Fuel = 56.25 lbs/hr per injector (at that injector's rated pressure)

Convert lbs/hr to CC/min by multiplying by a constant of 10.515. So, using our
example: 56.25 * 10.515 = 591.46 CC/min

So, each injector must flow 591.46 CCs/min to achieve 300hp @ 80% duty cycle @
the the rated pressure of the injector (usually ~43.5psi). Looks like a 600
CC/min injector will work fine.

Then, you have to determine what the system pressure is, in regard to the test
(rated) pressure of your injectors. If you use an adjustable FPR and set it to
43.5psi, no problem. What if the system is more or less though? Well, we need to
calculate the difference in flow vs. pressure Delta.
To calculate this:

(new fuel pressure/old fuel pressure) =x
square root of x * old flow = new flow

Say you're running about 58psi, but the injectors are rated at 43.5psi.

(58psi/43.5psi) = 1.33
(1.33) square rooted = 1.153
(1.153 * 591.46 CC/min) = 681.95 CC/min

Hmm, now your injectors flow over 680 CC/min. Now you can downsize the
injectors, reduce the system pressure, or reduce duty cycle to match your 300hp
goal.

We need to know how much fuel the pump can supply now. We know how much the
engine needs, now we need to figure out the pump. Let's say you have an in-tank
unit and it's stock. Use a graduated cylinder or a Buret to measure CCs of fuel
delivered and at what pressure vs. time. I usually jumper the pump on and fill
up my container for 30 seconds. Measure the amount of CCs and multiply it by two
(to get CC/min delivered).

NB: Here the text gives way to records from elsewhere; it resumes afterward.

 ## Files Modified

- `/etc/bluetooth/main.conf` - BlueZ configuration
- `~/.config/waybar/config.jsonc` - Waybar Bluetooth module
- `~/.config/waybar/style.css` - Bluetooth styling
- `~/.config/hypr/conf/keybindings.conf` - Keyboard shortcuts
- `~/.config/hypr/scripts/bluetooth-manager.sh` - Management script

Have a friend measuer the actual voltage AT THE PUMP,
while you do this. You can now use some graph paper to make a linear fuel
delivery vs. voltage chart. More voltage at the pump, more fuel delivery. Kenne
Bell offers a device called the "Boost-a-pump" that does just that. It's an
adjustable voltage regulator that's boost referenced...so more voltage gives
more fuel as you come on boost.

Once you have a little chart together (or maybe your factory service manual will
have a chart already...Bosch equipped cars usually do), then you know how many
CCs the pump can deliver @ a certain voltage. Divide that number by the number
of injectors to know the theoretical flow maximum to each injector. If you know
the factory pump isn't going to work from the start, simply add the sum total
flow of all injectors and look for a pump that's rated in that range. Using our
43.5psi example, we know that we'll need a 225 lb/hr single pump (56.25 lb/hr
per injector * 4 injectors). Convert lbs/hr to gal/hr by dividing by 6. So, 225
lbs/hr is about a 37.5 gal/hr pump (@43.5psi). Convert gal.hr to L/hr by
multiplying it by 3.785. That means a 145L/hr pump @ 43.5psi will work.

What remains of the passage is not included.